Tofino Mayor Josie Osborne will coordinate and moderate a discussion on how municipal governments and small businesses can work together at the Vancouver Island Economic Alliance’s two-day summit in Nanaimo this October.
“As a small business owner and now as a member of Council, it’s really important to me to overcome that “us vs. them” attitude that too easily develops when there’s not enough dialogue and understanding between the business community and local government staff and officials,” she said.
“What I learned during the Tofino Business Walk has given me a lot of food for thought for that workshop.”
Osborne recently participated in Tofino’s first Business Walk alongside Minister Naomi Yamamoto and representatives from the Tofino Long Beach chamber of commerce and the Tofino Business Association.
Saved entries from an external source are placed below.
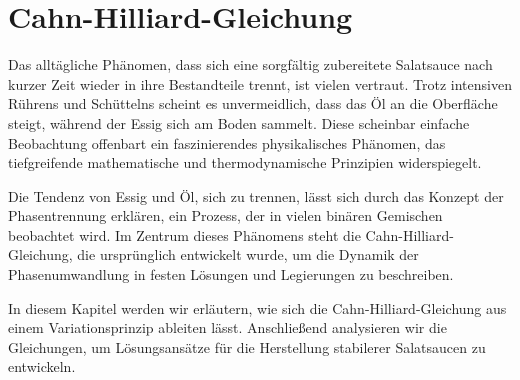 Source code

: %
%
%
%
\newcommand{\di}[2][]{\,\dd[#1]{#2}}
\newcommand{\deriv}[3][]{\frac{\dd[#1]{#2}}{\dd[]{#3^{#1}}}}
\newcommand{\pderiv}[3][]{\frac{\partial^{#1} #2}{\partial #3^{#1}}}
\newcommand{\energy}{\mathcal{E}}
\newcommand{\flux}{{\vec{\jmath}}}

\chapter{Cahn-Hilliard-Gleichung\label{chapter:cahnhilliard}}
\begin{refsection}

Das alltägliche Phänomen,
dass sich eine sorgfältig zubereitete Salatsauce
nach kurzer Zeit wieder in ihre Bestandteile trennt,
ist vielen vertraut.
Trotz intensiven Rührens und Schüttelns scheint es unvermeidlich,
dass das Öl an die Oberfläche steigt,
während der Essig sich am Boden sammelt.
Diese scheinbar einfache Beobachtung offenbart ein faszinierendes physikalisches Phänomen,
das tiefgreifende mathematische und thermodynamische Prinzipien widerspiegelt.

Die Tendenz von Essig und Öl,
sich zu trennen,
lässt sich durch das Konzept der Phasentrennung erklären,
ein Prozess,
der in vielen binären Gemischen beobachtet wird.
Im Zentrum dieses Phänomens steht die Cahn-Hilliard-Gleichung,
die ursprünglich entwickelt wurde,
um die Dynamik der Phasenumwandlung in festen Lösungen und Legierungen zu beschreiben.

In diesem Kapitel werden wir erläutern,
wie sich die Cahn-Hilliard-Gleichung aus einem Variationsprinzip ableiten lässt.
Anschließend analysieren wir die Gleichungen,
um Lösungsansätze für die Herstellung stabilerer Salatsaucen zu entwickeln.





\printbibliography[heading=subbibliography]
\end{refsection}
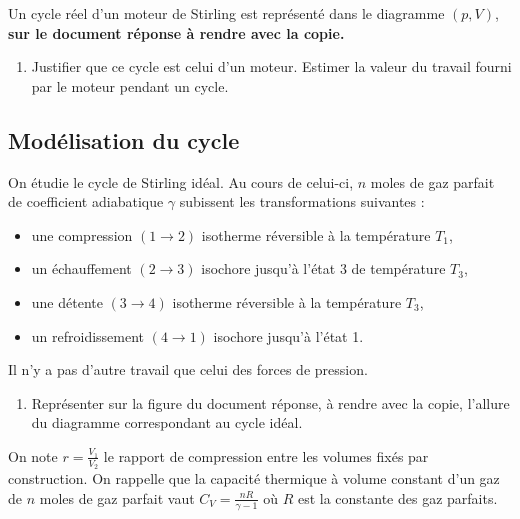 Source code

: \documentclass[
  10pt,
  french,
  a4paper,
  DIV=18]{scrartcl}
\providecommand{\tightlist}{%
  \setlength{\itemsep}{0pt}\setlength{\parskip}{0pt}}
\begin{document}
Un cycle réel d'un moteur de Stirling est représenté dans le diagramme
\((p,V)\), \textbf{sur le document réponse à rendre avec la copie.}

\begin{enumerate}
\def\labelenumi{\arabic{enumi}.}
\tightlist
\item
  Justifier que ce cycle est celui d'un moteur. Estimer la valeur du
  travail fourni par le moteur pendant un cycle.
\end{enumerate}

\subsection*{Modélisation du cycle}\label{moduxe9lisation-du-cycle}

On étudie le cycle de Stirling idéal. Au cours de celui-ci, \(n\) moles
de gaz parfait de coefficient adiabatique \(\gamma\) subissent les
transformations suivantes :

\begin{itemize}
\tightlist
\item
  une compression \((1 \to 2)\) isotherme réversible à la température
  \(T_1\),
\item
  un échauffement \((2 \to 3)\) isochore jusqu'à l'état 3 de température
  \(T_3\),
\item
  une détente \((3 \to 4)\) isotherme réversible à la température
  \(T_3\),
\item
  un refroidissement \((4 \to 1)\) isochore jusqu'à l'état 1.
\end{itemize}

Il n'y a pas d'autre travail que celui des forces de pression.

\begin{enumerate}
\def\labelenumi{\arabic{enumi}.}
\setcounter{enumi}{1}
\tightlist
\item
  Représenter sur la figure du document réponse, à rendre avec la copie,
  l'allure du diagramme correspondant au cycle idéal.
\end{enumerate}

On note \(r = \frac{V_1}{V_2}\) le rapport de compression entre les
volumes fixés par construction. On rappelle que la capacité thermique à
volume constant d'un gaz de \(n\) moles de gaz parfait vaut
\(C_V=\frac{nR}{\gamma -1}\) où \(R\) est la constante des gaz parfaits.
\end{document}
She saw the walk as an opportunity to hear about the obstacles local business owners are facing and the successes they’re celebrating.
“We wanted to know what they like about doing business here, what makes it challenging, and where local government could help,” she said.
She said Tofino’s Community Economic Development Advisory Committee had tossed ideas around regarding conducting a business survey in Tofino when the Province pitched their business walks idea to the district office.
“After successfully delivering it in the Okanagan and Quesnel, they were looking for smaller communities to try the program in. Needless to say, we were extremely pleased to see their interest,” Osborne said.
“It’s a great way for the Province to partner with communities so we can all learn more about the state of small business as well as what improvements can be made at the local government and provincial level to assist small businesses.”
She said the walk exceeded her expectations although the walkers were unable to visit all Tofino’s businesses.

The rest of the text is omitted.